▶ _Task brief_
Each entry below needs to be retyped exactly as given.

▶ _Items listed in a dataset_

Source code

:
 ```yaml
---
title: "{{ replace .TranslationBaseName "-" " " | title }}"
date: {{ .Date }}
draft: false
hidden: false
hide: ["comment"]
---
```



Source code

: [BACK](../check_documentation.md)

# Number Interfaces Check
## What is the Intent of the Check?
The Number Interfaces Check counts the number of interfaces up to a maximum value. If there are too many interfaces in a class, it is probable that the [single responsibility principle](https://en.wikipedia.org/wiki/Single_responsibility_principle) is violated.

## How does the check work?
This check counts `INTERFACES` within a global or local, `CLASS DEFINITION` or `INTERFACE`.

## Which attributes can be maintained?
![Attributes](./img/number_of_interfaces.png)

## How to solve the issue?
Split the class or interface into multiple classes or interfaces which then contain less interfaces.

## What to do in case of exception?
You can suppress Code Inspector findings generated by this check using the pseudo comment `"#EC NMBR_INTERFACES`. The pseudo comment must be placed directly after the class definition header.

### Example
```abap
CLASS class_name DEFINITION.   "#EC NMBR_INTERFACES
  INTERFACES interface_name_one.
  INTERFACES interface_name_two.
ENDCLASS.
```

▶ _Output for this task_
Source code

:
 ```yaml
---
title: "{{ replace .TranslationBaseName "-" " " | title }}"
date: {{ .Date }}
draft: false
hidden: false
hide: ["comment"]
---
```



Source code

: [BACK](../check_documentation.md)

# Number Interfaces Check
## What is the Intent of the Check?
The Number Interfaces Check counts the number of interfaces up to a maximum value. If there are too many interfaces in a class, it is probable that the [single responsibility principle](https://en.wikipedia.org/wiki/Single_responsibility_principle) is violated.

## How does the check work?
This check counts `INTERFACES` within a global or local, `CLASS DEFINITION` or `INTERFACE`.

## Which attributes can be maintained?
![Attributes](./img/number_of_interfaces.png)

## How to solve the issue?
Split the class or interface into multiple classes or interfaces which then contain less interfaces.

## What to do in case of exception?
You can suppress Code Inspector findings generated by this check using the pseudo comment `"#EC NMBR_INTERFACES`. The pseudo comment must be placed directly after the class definition header.

### Example
```abap
CLASS class_name DEFINITION.   "#EC NMBR_INTERFACES
  INTERFACES interface_name_one.
  INTERFACES interface_name_two.
ENDCLASS.
```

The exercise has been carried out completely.